THE PROBLEM:
For every line in the material, set down an identical one.

RECORDED INFORMATION:
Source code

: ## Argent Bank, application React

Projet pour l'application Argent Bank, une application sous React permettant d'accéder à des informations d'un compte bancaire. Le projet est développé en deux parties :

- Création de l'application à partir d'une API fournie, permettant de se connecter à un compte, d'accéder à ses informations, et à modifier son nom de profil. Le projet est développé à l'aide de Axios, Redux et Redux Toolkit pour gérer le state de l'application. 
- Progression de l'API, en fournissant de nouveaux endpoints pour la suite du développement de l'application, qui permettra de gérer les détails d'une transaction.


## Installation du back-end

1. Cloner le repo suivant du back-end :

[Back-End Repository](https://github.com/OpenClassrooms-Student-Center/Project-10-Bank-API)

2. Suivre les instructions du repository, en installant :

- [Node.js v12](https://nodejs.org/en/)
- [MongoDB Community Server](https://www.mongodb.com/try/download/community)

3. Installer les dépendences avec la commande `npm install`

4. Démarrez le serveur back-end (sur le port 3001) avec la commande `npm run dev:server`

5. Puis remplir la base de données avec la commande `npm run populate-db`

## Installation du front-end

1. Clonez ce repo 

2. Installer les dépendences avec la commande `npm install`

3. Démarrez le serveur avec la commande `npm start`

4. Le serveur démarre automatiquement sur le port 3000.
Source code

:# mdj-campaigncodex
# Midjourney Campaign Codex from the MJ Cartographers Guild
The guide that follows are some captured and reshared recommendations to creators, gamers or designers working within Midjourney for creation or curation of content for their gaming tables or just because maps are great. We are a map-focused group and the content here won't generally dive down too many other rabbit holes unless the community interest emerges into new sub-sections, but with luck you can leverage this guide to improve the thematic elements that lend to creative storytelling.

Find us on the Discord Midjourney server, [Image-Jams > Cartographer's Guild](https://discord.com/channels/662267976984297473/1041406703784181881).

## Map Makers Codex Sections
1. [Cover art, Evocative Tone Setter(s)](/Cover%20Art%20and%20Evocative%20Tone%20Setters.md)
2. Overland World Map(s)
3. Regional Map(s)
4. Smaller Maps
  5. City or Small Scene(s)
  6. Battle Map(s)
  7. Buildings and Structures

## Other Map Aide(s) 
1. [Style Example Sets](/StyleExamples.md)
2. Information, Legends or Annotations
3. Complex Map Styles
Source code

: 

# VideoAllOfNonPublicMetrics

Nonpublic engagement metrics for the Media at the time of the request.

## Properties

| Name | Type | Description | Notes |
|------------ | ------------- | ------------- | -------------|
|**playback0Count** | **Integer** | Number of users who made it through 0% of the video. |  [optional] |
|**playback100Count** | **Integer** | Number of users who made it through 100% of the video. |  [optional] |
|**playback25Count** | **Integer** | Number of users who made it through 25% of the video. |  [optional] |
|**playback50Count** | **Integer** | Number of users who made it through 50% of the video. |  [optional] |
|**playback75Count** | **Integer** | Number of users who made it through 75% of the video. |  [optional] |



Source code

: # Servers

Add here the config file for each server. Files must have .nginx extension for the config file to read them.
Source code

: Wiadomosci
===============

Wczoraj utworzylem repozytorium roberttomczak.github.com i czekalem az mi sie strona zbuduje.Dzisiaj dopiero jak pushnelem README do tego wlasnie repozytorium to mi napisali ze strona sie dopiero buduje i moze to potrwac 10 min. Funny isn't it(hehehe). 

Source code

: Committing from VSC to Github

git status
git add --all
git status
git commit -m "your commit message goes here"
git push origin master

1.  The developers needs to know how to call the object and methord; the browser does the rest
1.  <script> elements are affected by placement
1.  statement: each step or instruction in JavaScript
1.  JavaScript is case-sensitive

SOLUTION TO THIS TASK:
Source code

: ## Argent Bank, application React

Projet pour l'application Argent Bank, une application sous React permettant d'accéder à des informations d'un compte bancaire. Le projet est développé en deux parties :

- Création de l'application à partir d'une API fournie, permettant de se connecter à un compte, d'accéder à ses informations, et à modifier son nom de profil. Le projet est développé à l'aide de Axios, Redux et Redux Toolkit pour gérer le state de l'application. 
- Progression de l'API, en fournissant de nouveaux endpoints pour la suite du développement de l'application, qui permettra de gérer les détails d'une transaction.


## Installation du back-end

1. Cloner le repo suivant du back-end :

[Back-End Repository](https://github.com/OpenClassrooms-Student-Center/Project-10-Bank-API)

2. Suivre les instructions du repository, en installant :

- [Node.js v12](https://nodejs.org/en/)
- [MongoDB Community Server](https://www.mongodb.com/try/download/community)

3. Installer les dépendences avec la commande `npm install`

4. Démarrez le serveur back-end (sur le port 3001) avec la commande `npm run dev:server`

5. Puis remplir la base de données avec la commande `npm run populate-db`

## Installation du front-end

1. Clonez ce repo 

2. Installer les dépendences avec la commande `npm install`

3. Démarrez le serveur avec la commande `npm start`

4. Le serveur démarre automatiquement sur le port 3000.
Source code

:# mdj-campaigncodex
# Midjourney Campaign Codex from the MJ Cartographers Guild
The guide that follows are some captured and reshared recommendations to creators, gamers or designers working within Midjourney for creation or curation of content for their gaming tables or just because maps are great. We are a map-focused group and the content here won't generally dive down too many other rabbit holes unless the community interest emerges into new sub-sections, but with luck you can leverage this guide to improve the thematic elements that lend to creative storytelling.

Find us on the Discord Midjourney server, [Image-Jams > Cartographer's Guild](https://discord.com/channels/662267976984297473/1041406703784181881).

## Map Makers Codex Sections
1. [Cover art, Evocative Tone Setter(s)](/Cover%20Art%20and%20Evocative%20Tone%20Setters.md)
2. Overland World Map(s)
3. Regional Map(s)
4. Smaller Maps
  5. City or Small Scene(s)
  6. Battle Map(s)
  7. Buildings and Structures

## Other Map Aide(s) 
1. [Style Example Sets](/StyleExamples.md)
2. Information, Legends or Annotations
3. Complex Map Styles
Source code

: 

# VideoAllOfNonPublicMetrics

Nonpublic engagement metrics for the Media at the time of the request.

## Properties

| Name | Type | Description | Notes |
|------------ | ------------- | ------------- | -------------|
|**playback0Count** | **Integer** | Number of users who made it through 0% of the video. |  [optional] |
|**playback100Count** | **Integer** | Number of users who made it through 100% of the video. |  [optional] |
|**playback25Count** | **Integer** | Number of users who made it through 25% of the video. |  [optional] |
|**playback50Count** | **Integer** | Number of users who made it through 50% of the video. |  [optional] |
|**playback75Count** | **Integer** | Number of users who made it through 75% of the video. |  [optional] |



Source code

: # Servers

Add here the config file for each server. Files must have .nginx extension for the config file to read them.
Source code

: Wiadomosci
===============

Wczoraj utworzylem repozytorium roberttomczak.github.com i czekalem az mi sie strona zbuduje.Dzisiaj dopiero jak pushnelem README do tego wlasnie repozytorium to mi napisali ze strona sie dopiero buduje i moze to potrwac 10 min. Funny isn't it(hehehe). 

Source code

: Committing from VSC to Github

git status
git add --all
git status
git commit -m "your commit message goes here"
git push origin master

1.  The developers needs to know how to call the object and methord; the browser does the rest
1.  <script> elements are affected by placement
1.  statement: each step or instruction in JavaScript
1.  JavaScript is case-sensitive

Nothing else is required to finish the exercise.